[Data section]
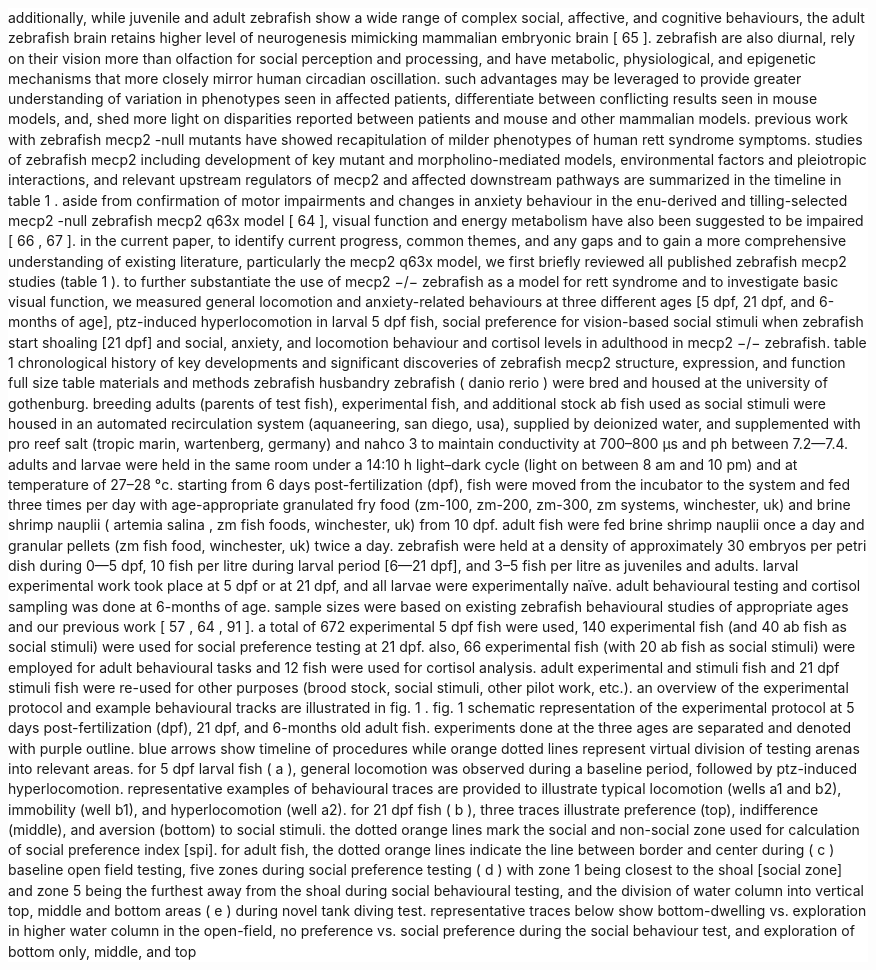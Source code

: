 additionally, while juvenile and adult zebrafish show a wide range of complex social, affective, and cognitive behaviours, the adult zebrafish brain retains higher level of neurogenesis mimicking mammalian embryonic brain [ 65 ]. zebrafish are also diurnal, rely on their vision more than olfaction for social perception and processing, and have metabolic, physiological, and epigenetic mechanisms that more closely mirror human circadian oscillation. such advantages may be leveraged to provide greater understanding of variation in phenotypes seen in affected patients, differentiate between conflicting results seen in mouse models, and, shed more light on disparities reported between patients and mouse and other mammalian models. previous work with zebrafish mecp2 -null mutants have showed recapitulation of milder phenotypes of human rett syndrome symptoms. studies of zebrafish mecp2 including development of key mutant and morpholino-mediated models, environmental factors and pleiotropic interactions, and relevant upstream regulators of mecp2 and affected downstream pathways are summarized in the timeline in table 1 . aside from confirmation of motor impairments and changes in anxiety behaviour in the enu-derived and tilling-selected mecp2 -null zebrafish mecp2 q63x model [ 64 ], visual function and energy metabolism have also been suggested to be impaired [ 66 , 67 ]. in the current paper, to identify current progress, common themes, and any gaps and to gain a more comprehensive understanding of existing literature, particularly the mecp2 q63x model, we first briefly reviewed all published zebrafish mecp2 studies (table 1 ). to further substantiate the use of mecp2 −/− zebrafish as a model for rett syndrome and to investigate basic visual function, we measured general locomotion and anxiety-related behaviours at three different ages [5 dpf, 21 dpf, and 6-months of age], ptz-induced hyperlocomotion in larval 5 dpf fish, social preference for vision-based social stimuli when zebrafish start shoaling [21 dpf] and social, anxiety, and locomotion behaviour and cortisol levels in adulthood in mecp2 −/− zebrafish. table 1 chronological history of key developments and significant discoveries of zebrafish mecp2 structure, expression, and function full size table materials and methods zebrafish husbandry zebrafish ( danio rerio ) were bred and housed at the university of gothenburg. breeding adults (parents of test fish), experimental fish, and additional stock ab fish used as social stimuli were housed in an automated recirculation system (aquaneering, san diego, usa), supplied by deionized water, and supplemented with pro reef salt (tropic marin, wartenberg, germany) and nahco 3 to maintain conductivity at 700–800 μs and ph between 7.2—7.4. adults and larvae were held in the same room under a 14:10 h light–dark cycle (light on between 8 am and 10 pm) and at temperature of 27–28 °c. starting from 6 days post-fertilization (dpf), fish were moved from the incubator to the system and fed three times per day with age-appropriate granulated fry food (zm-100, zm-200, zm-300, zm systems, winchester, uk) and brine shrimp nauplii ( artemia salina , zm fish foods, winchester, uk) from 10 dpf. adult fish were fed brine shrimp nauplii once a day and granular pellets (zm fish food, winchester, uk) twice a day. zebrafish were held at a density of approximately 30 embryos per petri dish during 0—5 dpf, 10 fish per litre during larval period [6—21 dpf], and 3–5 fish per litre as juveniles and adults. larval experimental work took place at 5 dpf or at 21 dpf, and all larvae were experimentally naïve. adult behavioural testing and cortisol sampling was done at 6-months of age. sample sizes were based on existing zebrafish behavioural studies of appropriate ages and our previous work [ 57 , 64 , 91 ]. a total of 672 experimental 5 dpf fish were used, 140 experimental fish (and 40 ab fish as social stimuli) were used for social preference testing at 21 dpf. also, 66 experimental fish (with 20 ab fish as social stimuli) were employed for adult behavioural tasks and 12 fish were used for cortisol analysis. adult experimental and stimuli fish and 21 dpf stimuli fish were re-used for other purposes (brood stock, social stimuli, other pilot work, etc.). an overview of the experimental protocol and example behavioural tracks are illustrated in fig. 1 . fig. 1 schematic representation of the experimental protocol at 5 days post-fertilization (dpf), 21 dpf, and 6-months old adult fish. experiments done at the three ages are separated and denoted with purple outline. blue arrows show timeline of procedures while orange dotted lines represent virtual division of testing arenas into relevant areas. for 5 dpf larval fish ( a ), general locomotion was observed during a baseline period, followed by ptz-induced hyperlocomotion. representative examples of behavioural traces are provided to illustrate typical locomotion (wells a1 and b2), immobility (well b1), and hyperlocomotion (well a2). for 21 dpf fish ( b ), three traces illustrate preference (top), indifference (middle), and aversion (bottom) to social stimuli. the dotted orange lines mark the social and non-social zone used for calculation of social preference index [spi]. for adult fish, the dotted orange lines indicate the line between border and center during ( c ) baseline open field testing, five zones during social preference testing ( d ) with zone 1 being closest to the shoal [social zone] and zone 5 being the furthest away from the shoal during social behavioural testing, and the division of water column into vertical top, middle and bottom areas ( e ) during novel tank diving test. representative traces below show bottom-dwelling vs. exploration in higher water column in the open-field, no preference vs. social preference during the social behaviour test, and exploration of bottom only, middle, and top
...
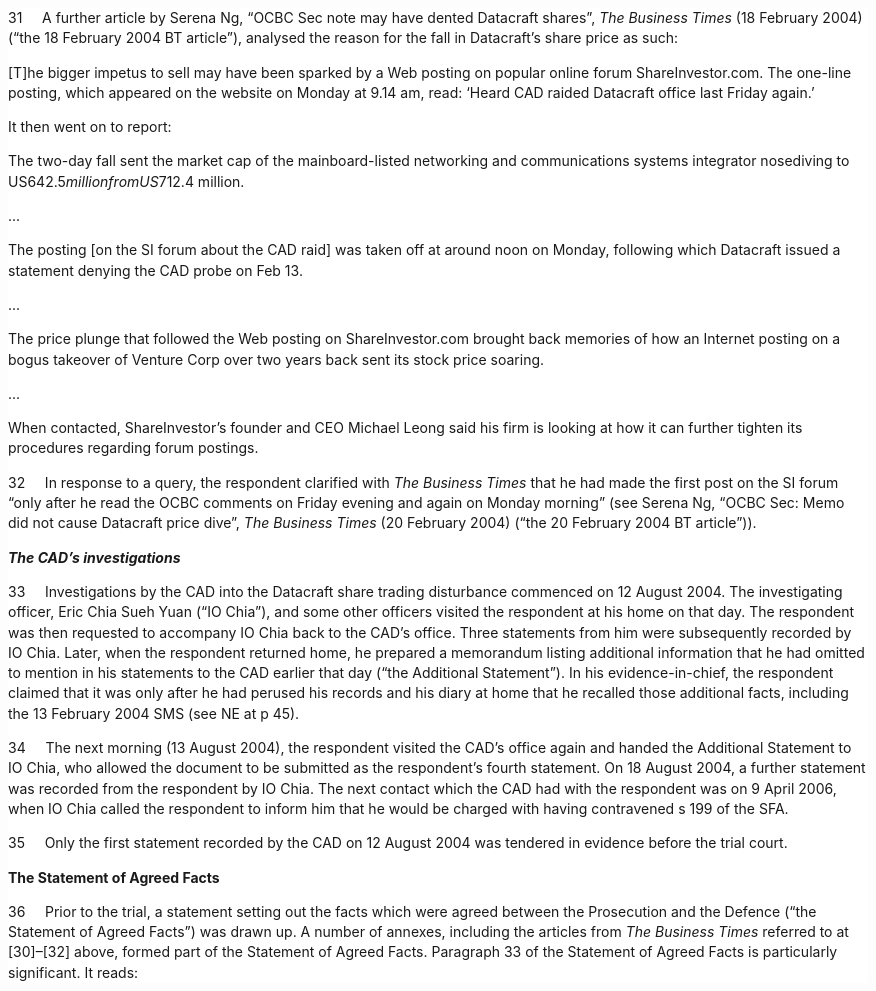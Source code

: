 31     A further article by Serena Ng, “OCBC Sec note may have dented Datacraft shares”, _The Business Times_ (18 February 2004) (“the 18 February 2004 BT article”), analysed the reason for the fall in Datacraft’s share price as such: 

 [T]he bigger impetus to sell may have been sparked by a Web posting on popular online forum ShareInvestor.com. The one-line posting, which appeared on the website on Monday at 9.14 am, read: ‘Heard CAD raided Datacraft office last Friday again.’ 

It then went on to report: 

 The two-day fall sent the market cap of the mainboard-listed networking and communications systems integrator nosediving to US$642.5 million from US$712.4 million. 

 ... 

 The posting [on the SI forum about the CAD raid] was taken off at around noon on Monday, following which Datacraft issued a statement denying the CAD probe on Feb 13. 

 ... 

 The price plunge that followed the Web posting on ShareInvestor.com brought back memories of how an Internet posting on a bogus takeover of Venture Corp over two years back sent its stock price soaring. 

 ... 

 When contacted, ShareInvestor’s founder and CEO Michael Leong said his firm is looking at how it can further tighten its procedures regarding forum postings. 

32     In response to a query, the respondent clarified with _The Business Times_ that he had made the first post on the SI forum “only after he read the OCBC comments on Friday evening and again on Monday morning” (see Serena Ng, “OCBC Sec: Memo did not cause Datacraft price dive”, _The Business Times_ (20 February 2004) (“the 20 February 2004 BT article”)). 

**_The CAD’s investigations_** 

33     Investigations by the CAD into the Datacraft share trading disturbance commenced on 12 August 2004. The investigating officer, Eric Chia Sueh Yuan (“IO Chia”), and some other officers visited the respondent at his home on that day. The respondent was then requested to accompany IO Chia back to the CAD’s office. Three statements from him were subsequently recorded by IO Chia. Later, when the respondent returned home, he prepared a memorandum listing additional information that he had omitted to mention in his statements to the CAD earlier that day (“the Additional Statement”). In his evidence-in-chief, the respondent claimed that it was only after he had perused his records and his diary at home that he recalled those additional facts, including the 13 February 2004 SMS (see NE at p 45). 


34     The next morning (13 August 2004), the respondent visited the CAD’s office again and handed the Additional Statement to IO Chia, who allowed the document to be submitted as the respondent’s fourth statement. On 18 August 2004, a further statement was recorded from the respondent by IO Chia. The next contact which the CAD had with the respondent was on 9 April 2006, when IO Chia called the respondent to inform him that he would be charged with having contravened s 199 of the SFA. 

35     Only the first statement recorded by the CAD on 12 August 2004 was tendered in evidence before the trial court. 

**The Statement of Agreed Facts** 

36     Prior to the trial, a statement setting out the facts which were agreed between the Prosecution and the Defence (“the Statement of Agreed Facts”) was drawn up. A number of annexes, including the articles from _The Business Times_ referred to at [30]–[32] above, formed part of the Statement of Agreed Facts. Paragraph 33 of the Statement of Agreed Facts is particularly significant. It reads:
* * *
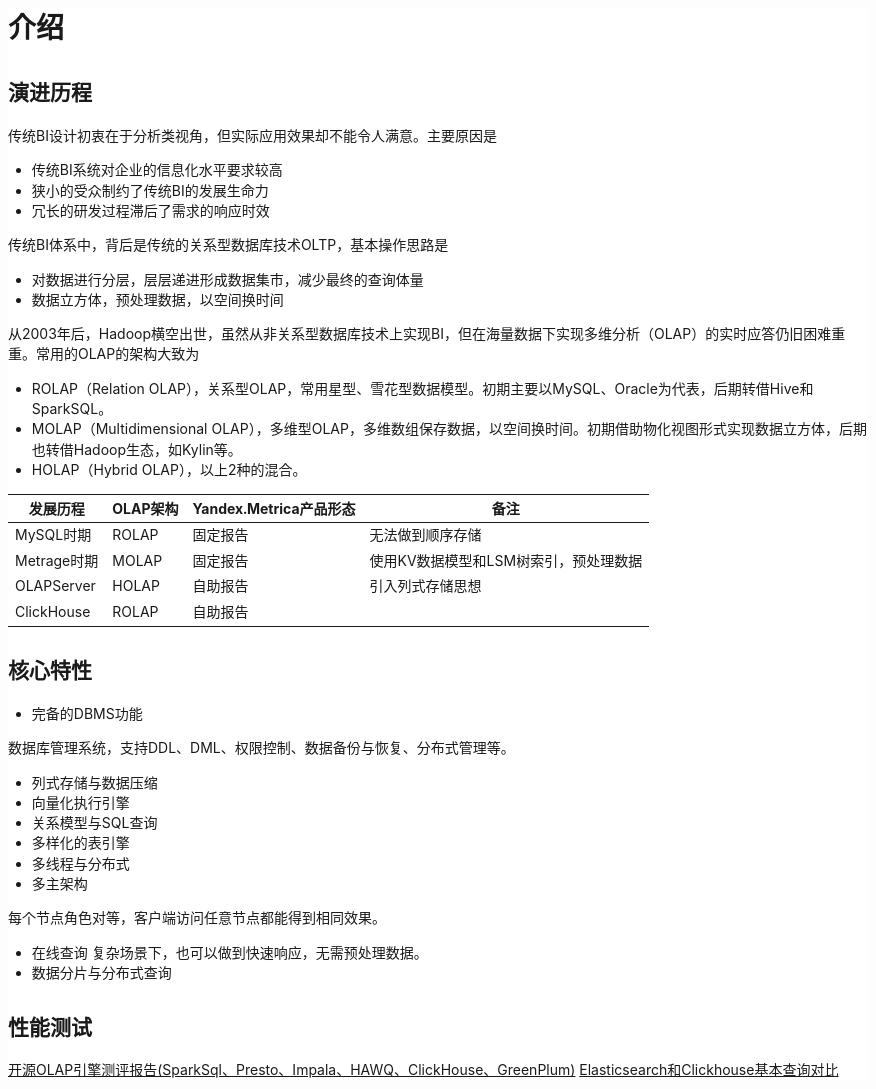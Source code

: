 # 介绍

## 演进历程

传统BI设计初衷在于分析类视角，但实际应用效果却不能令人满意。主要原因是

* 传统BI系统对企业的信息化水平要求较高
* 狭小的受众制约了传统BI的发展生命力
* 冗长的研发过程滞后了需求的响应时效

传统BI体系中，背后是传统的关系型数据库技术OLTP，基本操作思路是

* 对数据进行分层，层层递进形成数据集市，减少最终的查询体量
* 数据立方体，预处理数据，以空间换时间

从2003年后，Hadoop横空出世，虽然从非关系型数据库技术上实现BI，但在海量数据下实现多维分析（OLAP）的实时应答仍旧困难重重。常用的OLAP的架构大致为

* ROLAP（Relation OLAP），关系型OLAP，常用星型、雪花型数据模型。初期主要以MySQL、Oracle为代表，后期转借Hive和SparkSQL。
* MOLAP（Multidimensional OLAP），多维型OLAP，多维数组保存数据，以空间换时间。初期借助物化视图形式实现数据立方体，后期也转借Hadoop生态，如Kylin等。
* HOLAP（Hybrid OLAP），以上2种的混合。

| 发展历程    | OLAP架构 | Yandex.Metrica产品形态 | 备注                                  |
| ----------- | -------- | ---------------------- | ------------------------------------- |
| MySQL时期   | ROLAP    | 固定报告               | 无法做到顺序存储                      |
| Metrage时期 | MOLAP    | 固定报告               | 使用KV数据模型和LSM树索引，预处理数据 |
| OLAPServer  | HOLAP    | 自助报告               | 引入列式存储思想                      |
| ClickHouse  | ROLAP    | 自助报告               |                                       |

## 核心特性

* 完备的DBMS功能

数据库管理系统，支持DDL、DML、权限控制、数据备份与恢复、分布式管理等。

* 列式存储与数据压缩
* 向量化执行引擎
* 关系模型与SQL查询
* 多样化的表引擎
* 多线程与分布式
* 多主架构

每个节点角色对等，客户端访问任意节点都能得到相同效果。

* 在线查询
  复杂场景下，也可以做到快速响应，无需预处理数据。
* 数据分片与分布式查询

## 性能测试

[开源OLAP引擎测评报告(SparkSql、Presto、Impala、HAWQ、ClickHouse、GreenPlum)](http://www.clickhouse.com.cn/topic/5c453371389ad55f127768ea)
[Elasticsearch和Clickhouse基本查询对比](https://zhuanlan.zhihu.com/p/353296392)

[Work to be completed]
The only acceptable answer is a number: how many lines of the listing contain the word "自助报告".

[Written solution]
2